[Opening Data provided section]
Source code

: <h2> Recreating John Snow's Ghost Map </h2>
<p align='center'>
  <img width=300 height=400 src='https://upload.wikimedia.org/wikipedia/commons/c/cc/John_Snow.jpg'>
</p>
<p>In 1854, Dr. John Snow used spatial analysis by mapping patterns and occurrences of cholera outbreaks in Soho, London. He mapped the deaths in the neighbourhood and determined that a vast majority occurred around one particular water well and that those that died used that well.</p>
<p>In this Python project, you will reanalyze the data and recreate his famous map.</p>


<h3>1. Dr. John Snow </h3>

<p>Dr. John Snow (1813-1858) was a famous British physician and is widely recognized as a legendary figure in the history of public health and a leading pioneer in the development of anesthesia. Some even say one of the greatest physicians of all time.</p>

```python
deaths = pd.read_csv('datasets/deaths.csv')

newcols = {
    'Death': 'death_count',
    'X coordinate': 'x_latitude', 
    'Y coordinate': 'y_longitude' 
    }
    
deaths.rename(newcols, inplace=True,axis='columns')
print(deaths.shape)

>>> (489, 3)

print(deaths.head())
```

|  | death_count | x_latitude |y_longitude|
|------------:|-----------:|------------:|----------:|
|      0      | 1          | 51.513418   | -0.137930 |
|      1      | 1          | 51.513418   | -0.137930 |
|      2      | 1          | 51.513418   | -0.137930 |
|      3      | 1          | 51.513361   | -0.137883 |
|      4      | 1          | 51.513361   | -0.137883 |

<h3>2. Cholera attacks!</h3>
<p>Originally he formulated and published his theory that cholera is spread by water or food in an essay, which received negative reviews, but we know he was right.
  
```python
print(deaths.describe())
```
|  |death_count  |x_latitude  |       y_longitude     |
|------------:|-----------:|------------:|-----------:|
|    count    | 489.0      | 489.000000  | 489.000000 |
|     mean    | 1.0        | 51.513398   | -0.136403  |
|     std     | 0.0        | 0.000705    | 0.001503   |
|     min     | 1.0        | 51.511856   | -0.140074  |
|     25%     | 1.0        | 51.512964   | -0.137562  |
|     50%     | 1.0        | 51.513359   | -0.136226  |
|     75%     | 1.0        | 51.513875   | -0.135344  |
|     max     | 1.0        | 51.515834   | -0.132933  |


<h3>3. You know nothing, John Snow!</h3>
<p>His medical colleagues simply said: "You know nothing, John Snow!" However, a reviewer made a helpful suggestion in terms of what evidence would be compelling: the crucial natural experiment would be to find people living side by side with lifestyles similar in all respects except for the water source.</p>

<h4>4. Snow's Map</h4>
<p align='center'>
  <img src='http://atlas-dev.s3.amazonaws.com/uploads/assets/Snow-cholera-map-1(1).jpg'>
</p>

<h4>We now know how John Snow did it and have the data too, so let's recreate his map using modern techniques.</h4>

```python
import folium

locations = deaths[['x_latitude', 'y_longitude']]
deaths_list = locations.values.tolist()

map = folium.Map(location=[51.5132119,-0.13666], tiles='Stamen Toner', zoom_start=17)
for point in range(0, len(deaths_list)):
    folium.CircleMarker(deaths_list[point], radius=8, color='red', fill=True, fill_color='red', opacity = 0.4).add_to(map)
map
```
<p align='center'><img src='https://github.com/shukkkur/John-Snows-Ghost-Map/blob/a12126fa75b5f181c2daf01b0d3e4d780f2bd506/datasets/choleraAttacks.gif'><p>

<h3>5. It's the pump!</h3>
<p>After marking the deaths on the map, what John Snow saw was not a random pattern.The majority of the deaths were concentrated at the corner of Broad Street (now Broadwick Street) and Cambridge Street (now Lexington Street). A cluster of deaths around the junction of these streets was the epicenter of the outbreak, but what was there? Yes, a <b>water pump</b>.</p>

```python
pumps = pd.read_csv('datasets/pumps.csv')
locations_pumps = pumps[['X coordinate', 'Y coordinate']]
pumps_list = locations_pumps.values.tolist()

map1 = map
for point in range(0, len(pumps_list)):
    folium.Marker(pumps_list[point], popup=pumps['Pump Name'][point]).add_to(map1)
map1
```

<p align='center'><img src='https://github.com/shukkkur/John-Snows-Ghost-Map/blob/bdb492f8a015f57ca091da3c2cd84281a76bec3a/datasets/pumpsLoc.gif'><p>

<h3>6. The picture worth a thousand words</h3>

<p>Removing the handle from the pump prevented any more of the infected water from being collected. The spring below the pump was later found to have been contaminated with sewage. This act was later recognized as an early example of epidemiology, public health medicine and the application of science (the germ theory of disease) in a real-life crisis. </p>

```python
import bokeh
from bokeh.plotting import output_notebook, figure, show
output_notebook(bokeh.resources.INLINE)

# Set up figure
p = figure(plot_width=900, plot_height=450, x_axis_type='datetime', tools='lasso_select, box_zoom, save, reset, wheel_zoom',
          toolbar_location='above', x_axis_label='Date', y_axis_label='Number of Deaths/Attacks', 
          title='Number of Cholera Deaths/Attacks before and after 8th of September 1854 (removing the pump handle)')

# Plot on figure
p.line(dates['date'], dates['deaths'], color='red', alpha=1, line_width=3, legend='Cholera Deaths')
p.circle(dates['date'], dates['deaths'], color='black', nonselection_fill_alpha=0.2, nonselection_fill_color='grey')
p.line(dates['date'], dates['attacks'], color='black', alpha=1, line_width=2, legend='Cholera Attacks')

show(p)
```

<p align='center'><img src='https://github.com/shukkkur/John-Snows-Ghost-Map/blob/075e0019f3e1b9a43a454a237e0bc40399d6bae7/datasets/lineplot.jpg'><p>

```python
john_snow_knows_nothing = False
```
[Closing Data provided section]
* [What the task asks] Every entry, from first to last, should be written out exactly.

* [The answer]
Source code

: <h2> Recreating John Snow's Ghost Map </h2>
<p align='center'>
  <img width=300 height=400 src='https://upload.wikimedia.org/wikipedia/commons/c/cc/John_Snow.jpg'>
</p>
<p>In 1854, Dr. John Snow used spatial analysis by mapping patterns and occurrences of cholera outbreaks in Soho, London. He mapped the deaths in the neighbourhood and determined that a vast majority occurred around one particular water well and that those that died used that well.</p>
<p>In this Python project, you will reanalyze the data and recreate his famous map.</p>


<h3>1. Dr. John Snow </h3>

<p>Dr. John Snow (1813-1858) was a famous British physician and is widely recognized as a legendary figure in the history of public health and a leading pioneer in the development of anesthesia. Some even say one of the greatest physicians of all time.</p>

```python
deaths = pd.read_csv('datasets/deaths.csv')

newcols = {
    'Death': 'death_count',
    'X coordinate': 'x_latitude', 
    'Y coordinate': 'y_longitude' 
    }
    
deaths.rename(newcols, inplace=True,axis='columns')
print(deaths.shape)

>>> (489, 3)

print(deaths.head())
```

|  | death_count | x_latitude |y_longitude|
|------------:|-----------:|------------:|----------:|
|      0      | 1          | 51.513418   | -0.137930 |
|      1      | 1          | 51.513418   | -0.137930 |
|      2      | 1          | 51.513418   | -0.137930 |
|      3      | 1          | 51.513361   | -0.137883 |
|      4      | 1          | 51.513361   | -0.137883 |

<h3>2. Cholera attacks!</h3>
<p>Originally he formulated and published his theory that cholera is spread by water or food in an essay, which received negative reviews, but we know he was right.
  
```python
print(deaths.describe())
```
|  |death_count  |x_latitude  |       y_longitude     |
|------------:|-----------:|------------:|-----------:|
|    count    | 489.0      | 489.000000  | 489.000000 |
|     mean    | 1.0        | 51.513398   | -0.136403  |
|     std     | 0.0        | 0.000705    | 0.001503   |
|     min     | 1.0        | 51.511856   | -0.140074  |
|     25%     | 1.0        | 51.512964   | -0.137562  |
|     50%     | 1.0        | 51.513359   | -0.136226  |
|     75%     | 1.0        | 51.513875   | -0.135344  |
|     max     | 1.0        | 51.515834   | -0.132933  |


<h3>3. You know nothing, John Snow!</h3>
<p>His medical colleagues simply said: "You know nothing, John Snow!" However, a reviewer made a helpful suggestion in terms of what evidence would be compelling: the crucial natural experiment would be to find people living side by side with lifestyles similar in all respects except for the water source.</p>

<h4>4. Snow's Map</h4>
<p align='center'>
  <img src='http://atlas-dev.s3.amazonaws.com/uploads/assets/Snow-cholera-map-1(1).jpg'>
</p>

<h4>We now know how John Snow did it and have the data too, so let's recreate his map using modern techniques.</h4>

```python
import folium

locations = deaths[['x_latitude', 'y_longitude']]
deaths_list = locations.values.tolist()

map = folium.Map(location=[51.5132119,-0.13666], tiles='Stamen Toner', zoom_start=17)
for point in range(0, len(deaths_list)):
    folium.CircleMarker(deaths_list[point], radius=8, color='red', fill=True, fill_color='red', opacity = 0.4).add_to(map)
map
```
<p align='center'><img src='https://github.com/shukkkur/John-Snows-Ghost-Map/blob/a12126fa75b5f181c2daf01b0d3e4d780f2bd506/datasets/choleraAttacks.gif'><p>

<h3>5. It's the pump!</h3>
<p>After marking the deaths on the map, what John Snow saw was not a random pattern.The majority of the deaths were concentrated at the corner of Broad Street (now Broadwick Street) and Cambridge Street (now Lexington Street). A cluster of deaths around the junction of these streets was the epicenter of the outbreak, but what was there? Yes, a <b>water pump</b>.</p>

```python
pumps = pd.read_csv('datasets/pumps.csv')
locations_pumps = pumps[['X coordinate', 'Y coordinate']]
pumps_list = locations_pumps.values.tolist()

map1 = map
for point in range(0, len(pumps_list)):
    folium.Marker(pumps_list[point], popup=pumps['Pump Name'][point]).add_to(map1)
map1
```

<p align='center'><img src='https://github.com/shukkkur/John-Snows-Ghost-Map/blob/bdb492f8a015f57ca091da3c2cd84281a76bec3a/datasets/pumpsLoc.gif'><p>

<h3>6. The picture worth a thousand words</h3>

<p>Removing the handle from the pump prevented any more of the infected water from being collected. The spring below the pump was later found to have been contaminated with sewage. This act was later recognized as an early example of epidemiology, public health medicine and the application of science (the germ theory of disease) in a real-life crisis. </p>

```python
import bokeh
from bokeh.plotting import output_notebook, figure, show
output_notebook(bokeh.resources.INLINE)

# Set up figure
p = figure(plot_width=900, plot_height=450, x_axis_type='datetime', tools='lasso_select, box_zoom, save, reset, wheel_zoom',
          toolbar_location='above', x_axis_label='Date', y_axis_label='Number of Deaths/Attacks', 
          title='Number of Cholera Deaths/Attacks before and after 8th of September 1854 (removing the pump handle)')

# Plot on figure
p.line(dates['date'], dates['deaths'], color='red', alpha=1, line_width=3, legend='Cholera Deaths')
p.circle(dates['date'], dates['deaths'], color='black', nonselection_fill_alpha=0.2, nonselection_fill_color='grey')
p.line(dates['date'], dates['attacks'], color='black', alpha=1, line_width=2, legend='Cholera Attacks')

show(p)
```

<p align='center'><img src='https://github.com/shukkkur/John-Snows-Ghost-Map/blob/075e0019f3e1b9a43a454a237e0bc40399d6bae7/datasets/lineplot.jpg'><p>

```python
john_snow_knows_nothing = False
```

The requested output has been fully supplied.